● Extracted data entries:
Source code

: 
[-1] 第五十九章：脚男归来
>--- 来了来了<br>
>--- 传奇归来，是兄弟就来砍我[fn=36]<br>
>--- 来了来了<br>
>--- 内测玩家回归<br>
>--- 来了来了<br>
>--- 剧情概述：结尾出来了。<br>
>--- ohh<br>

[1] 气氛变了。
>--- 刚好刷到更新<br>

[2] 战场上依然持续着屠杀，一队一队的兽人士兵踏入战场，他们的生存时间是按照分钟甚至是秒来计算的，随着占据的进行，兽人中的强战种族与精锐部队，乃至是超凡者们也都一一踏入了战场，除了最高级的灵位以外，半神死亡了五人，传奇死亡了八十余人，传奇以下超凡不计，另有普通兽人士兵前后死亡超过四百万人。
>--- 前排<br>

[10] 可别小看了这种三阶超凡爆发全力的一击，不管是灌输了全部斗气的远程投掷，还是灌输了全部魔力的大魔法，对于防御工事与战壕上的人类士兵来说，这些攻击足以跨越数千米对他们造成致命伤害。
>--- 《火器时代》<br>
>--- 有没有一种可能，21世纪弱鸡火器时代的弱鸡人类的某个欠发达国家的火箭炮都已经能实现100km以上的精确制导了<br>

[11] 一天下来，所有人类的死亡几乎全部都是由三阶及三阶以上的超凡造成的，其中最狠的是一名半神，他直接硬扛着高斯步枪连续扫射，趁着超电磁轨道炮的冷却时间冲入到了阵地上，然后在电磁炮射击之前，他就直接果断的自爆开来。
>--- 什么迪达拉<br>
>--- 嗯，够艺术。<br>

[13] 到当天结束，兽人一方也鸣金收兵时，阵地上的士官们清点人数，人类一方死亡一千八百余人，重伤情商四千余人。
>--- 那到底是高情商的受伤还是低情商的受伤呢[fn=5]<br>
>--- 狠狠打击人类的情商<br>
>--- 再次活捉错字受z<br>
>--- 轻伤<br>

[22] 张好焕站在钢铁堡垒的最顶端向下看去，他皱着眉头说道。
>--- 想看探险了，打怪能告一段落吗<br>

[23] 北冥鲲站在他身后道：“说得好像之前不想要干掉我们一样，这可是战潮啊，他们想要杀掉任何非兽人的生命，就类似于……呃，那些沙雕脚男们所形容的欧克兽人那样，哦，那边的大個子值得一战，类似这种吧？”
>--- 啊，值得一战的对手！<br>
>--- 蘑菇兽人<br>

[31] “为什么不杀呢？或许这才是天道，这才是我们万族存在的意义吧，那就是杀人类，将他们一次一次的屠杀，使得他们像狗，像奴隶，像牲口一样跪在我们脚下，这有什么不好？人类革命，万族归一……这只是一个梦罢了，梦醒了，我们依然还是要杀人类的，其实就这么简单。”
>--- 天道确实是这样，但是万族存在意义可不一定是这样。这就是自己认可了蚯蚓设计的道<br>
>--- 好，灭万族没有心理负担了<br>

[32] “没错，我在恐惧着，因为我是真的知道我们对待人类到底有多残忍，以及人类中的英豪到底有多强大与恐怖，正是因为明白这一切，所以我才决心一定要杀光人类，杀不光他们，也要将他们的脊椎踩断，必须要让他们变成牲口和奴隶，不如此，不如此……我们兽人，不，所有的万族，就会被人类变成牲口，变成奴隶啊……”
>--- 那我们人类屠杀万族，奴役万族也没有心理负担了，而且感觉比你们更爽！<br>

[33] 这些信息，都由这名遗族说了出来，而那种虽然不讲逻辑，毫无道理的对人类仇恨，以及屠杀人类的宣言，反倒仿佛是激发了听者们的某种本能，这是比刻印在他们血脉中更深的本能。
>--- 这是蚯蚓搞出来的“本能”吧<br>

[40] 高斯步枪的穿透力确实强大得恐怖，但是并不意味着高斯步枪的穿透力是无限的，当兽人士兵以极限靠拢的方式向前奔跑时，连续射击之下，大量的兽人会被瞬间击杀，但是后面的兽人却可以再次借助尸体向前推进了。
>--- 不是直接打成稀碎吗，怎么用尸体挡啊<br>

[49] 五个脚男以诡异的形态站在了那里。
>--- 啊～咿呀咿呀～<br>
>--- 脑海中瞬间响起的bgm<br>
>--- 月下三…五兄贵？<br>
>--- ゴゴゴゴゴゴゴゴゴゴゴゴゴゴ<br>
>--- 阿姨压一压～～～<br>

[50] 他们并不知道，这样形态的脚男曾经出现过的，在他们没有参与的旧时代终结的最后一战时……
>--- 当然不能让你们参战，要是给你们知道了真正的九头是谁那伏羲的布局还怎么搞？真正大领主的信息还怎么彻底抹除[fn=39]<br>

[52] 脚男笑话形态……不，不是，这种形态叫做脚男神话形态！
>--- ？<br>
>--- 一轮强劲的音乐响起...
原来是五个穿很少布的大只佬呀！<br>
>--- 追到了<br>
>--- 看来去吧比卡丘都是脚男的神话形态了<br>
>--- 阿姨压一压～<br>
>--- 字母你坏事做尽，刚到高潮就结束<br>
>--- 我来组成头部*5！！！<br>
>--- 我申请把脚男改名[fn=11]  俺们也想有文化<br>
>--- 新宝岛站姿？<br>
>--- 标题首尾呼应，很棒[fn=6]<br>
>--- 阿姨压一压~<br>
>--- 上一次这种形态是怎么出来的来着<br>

● Task requirements:
Using the entries above, output exactly the lines between the line holding "[2] 战场上依然持续着屠杀" and the line holding "[22] 张好焕站在钢铁堡垒的最顶端向下看去，他皱着眉头说道。", end lines included, and nothing more.

● Solution below:
[2] 战场上依然持续着屠杀，一队一队的兽人士兵踏入战场，他们的生存时间是按照分钟甚至是秒来计算的，随着占据的进行，兽人中的强战种族与精锐部队，乃至是超凡者们也都一一踏入了战场，除了最高级的灵位以外，半神死亡了五人，传奇死亡了八十余人，传奇以下超凡不计，另有普通兽人士兵前后死亡超过四百万人。
>--- 前排<br>

[10] 可别小看了这种三阶超凡爆发全力的一击，不管是灌输了全部斗气的远程投掷，还是灌输了全部魔力的大魔法，对于防御工事与战壕上的人类士兵来说，这些攻击足以跨越数千米对他们造成致命伤害。
>--- 《火器时代》<br>
>--- 有没有一种可能，21世纪弱鸡火器时代的弱鸡人类的某个欠发达国家的火箭炮都已经能实现100km以上的精确制导了<br>

[11] 一天下来，所有人类的死亡几乎全部都是由三阶及三阶以上的超凡造成的，其中最狠的是一名半神，他直接硬扛着高斯步枪连续扫射，趁着超电磁轨道炮的冷却时间冲入到了阵地上，然后在电磁炮射击之前，他就直接果断的自爆开来。
>--- 什么迪达拉<br>
>--- 嗯，够艺术。<br>

[13] 到当天结束，兽人一方也鸣金收兵时，阵地上的士官们清点人数，人类一方死亡一千八百余人，重伤情商四千余人。
>--- 那到底是高情商的受伤还是低情商的受伤呢[fn=5]<br>
>--- 狠狠打击人类的情商<br>
>--- 再次活捉错字受z<br>
>--- 轻伤<br>

[22] 张好焕站在钢铁堡垒的最顶端向下看去，他皱着眉头说道。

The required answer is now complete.